■ Problem description:
Look through the listing below for the string "younger". Show each line where it occurs.

■ Material supplied:

- - - -

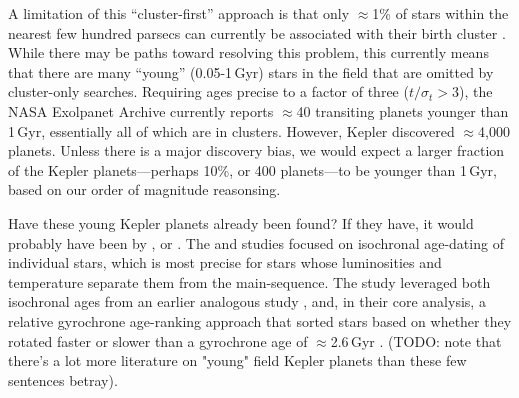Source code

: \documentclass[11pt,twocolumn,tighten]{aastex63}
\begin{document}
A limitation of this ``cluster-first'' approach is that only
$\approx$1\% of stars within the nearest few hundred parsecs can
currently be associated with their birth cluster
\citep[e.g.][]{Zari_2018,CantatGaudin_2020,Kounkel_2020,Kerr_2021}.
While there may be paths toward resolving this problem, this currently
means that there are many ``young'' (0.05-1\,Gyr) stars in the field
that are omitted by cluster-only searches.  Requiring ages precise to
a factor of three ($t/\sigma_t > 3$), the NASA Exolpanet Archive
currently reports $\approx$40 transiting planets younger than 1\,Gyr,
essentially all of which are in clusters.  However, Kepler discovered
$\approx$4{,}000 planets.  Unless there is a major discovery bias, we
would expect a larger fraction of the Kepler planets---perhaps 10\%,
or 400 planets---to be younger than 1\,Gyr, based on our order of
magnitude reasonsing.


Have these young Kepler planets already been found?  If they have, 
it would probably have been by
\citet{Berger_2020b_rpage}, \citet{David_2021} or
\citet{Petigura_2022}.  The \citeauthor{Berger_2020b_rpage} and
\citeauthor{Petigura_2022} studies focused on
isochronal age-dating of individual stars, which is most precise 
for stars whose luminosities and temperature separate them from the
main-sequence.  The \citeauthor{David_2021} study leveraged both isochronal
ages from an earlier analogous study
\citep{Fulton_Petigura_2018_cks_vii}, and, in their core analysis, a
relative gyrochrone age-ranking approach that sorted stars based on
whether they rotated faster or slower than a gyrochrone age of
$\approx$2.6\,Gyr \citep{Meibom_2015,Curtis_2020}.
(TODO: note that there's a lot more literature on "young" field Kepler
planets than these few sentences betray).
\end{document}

- - - -

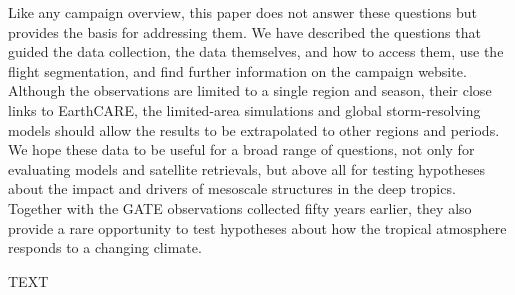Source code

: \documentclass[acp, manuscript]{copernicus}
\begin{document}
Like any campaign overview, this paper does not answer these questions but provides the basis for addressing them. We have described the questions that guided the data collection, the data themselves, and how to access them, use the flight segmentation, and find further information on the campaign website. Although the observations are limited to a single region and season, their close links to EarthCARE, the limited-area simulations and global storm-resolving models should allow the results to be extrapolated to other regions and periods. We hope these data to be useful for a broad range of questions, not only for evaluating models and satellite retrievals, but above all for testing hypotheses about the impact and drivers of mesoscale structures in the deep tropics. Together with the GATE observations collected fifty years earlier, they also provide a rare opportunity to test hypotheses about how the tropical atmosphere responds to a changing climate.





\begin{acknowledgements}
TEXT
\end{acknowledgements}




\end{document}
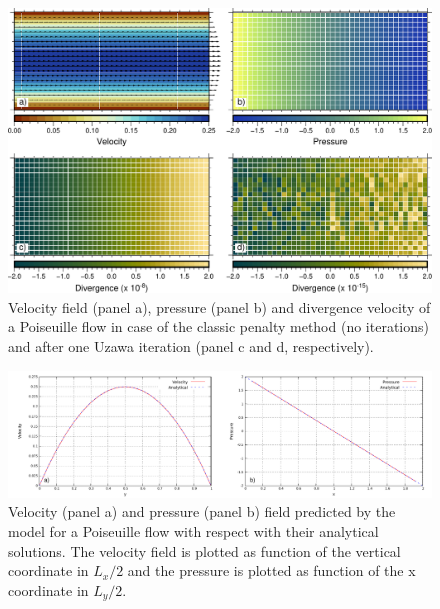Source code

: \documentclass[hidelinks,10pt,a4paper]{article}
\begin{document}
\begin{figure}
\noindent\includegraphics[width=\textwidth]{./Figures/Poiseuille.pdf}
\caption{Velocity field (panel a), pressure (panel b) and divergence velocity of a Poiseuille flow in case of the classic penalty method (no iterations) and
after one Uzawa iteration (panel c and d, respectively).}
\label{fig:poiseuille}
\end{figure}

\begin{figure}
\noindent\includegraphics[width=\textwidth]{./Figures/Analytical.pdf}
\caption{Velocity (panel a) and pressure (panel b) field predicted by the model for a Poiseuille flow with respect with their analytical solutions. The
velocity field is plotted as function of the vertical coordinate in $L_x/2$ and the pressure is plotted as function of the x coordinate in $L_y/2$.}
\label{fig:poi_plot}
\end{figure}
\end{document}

- - - -

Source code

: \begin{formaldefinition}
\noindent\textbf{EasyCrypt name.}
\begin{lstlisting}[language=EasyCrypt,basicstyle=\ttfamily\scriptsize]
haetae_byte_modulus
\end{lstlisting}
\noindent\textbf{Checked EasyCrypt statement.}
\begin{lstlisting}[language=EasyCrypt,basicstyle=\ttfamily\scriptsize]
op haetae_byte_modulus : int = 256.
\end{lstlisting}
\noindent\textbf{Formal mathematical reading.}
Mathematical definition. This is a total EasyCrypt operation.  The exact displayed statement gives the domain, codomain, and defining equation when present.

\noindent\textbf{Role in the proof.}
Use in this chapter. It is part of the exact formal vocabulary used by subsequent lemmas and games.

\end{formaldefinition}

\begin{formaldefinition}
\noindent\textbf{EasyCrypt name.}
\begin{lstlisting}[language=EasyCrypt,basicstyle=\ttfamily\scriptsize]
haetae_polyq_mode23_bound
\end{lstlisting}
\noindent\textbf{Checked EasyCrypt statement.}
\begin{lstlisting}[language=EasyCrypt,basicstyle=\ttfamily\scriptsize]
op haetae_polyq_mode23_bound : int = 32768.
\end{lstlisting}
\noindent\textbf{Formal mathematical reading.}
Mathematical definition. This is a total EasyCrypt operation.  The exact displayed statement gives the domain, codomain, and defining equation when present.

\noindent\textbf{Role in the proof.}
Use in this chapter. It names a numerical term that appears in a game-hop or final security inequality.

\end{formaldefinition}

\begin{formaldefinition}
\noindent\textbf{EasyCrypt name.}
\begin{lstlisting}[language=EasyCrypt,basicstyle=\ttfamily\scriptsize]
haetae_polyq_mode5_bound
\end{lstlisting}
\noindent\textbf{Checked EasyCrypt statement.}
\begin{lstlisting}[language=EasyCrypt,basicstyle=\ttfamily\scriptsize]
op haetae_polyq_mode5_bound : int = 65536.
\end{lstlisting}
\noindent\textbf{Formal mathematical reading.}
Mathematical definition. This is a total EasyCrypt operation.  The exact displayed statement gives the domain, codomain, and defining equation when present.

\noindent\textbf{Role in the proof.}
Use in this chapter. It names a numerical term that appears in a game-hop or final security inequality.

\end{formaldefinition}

- - - -

■ Exercise output:
currently reports $\approx$40 transiting planets younger than 1\,Gyr,
or 400 planets---to be younger than 1\,Gyr, based on our order of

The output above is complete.